PROBLEM DESCRIPTION
Find out how many lines of the listing below include "vspace" and report only that number.

DATA FOR REVIEW
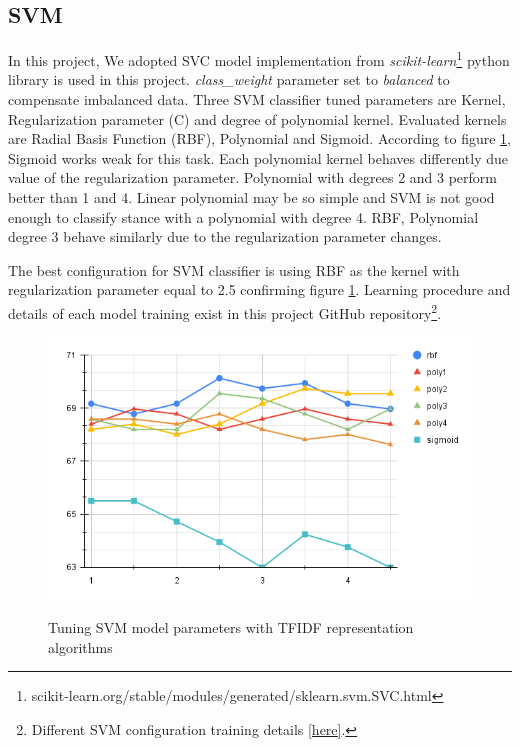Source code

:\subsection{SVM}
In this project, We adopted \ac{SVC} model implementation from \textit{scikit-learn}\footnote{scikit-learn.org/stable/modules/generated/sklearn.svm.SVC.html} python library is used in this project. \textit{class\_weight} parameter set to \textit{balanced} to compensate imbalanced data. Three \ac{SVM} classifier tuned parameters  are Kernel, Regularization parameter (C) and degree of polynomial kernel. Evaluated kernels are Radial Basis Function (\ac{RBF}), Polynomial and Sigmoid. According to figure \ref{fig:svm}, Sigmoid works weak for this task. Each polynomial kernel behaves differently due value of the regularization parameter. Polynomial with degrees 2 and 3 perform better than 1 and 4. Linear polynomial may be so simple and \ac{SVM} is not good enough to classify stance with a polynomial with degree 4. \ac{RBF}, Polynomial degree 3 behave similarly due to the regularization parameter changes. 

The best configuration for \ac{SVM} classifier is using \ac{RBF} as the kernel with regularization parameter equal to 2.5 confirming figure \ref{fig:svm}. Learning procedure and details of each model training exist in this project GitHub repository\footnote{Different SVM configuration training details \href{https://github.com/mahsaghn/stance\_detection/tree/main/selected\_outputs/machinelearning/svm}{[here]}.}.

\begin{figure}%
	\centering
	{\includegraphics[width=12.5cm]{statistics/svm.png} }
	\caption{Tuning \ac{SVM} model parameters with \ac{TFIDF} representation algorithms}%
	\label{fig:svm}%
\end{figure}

---

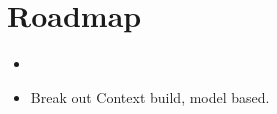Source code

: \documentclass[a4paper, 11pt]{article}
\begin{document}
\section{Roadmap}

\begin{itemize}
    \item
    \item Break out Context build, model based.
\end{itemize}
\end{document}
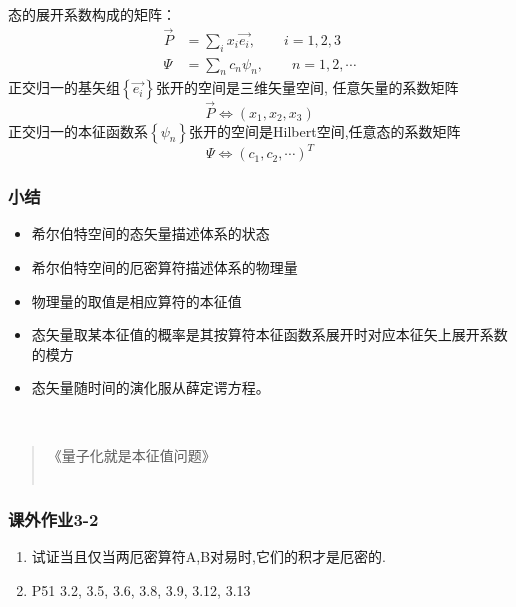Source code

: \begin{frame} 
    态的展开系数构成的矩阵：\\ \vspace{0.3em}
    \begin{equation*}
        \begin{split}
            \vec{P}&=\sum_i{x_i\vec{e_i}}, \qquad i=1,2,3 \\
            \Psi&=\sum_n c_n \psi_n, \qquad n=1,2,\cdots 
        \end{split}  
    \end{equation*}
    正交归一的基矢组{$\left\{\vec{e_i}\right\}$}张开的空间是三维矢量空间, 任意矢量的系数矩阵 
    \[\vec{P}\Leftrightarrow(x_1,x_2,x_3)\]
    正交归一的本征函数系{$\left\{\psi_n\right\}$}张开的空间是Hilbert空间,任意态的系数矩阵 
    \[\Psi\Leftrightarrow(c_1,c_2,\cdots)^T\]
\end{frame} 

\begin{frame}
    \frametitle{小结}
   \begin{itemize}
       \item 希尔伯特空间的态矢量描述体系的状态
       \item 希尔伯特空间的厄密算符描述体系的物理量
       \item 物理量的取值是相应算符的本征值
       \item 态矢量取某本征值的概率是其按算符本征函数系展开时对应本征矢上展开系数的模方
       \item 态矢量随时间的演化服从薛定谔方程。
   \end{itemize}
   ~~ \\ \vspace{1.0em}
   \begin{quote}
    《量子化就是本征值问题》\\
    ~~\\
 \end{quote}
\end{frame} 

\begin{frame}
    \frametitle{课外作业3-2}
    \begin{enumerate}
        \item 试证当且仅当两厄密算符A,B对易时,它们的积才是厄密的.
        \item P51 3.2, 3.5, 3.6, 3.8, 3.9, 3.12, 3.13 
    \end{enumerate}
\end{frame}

* * *

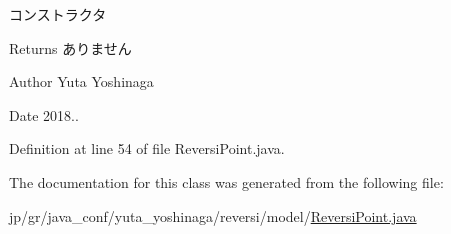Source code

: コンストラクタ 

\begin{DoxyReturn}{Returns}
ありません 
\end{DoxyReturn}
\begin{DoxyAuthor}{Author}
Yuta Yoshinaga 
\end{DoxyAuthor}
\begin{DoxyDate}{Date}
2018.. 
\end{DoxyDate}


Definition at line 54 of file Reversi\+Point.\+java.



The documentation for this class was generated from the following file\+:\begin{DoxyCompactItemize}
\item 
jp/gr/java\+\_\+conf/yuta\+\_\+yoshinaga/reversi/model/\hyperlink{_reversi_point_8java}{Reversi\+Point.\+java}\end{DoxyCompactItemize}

ANSWER TO THIS EXERCISE
2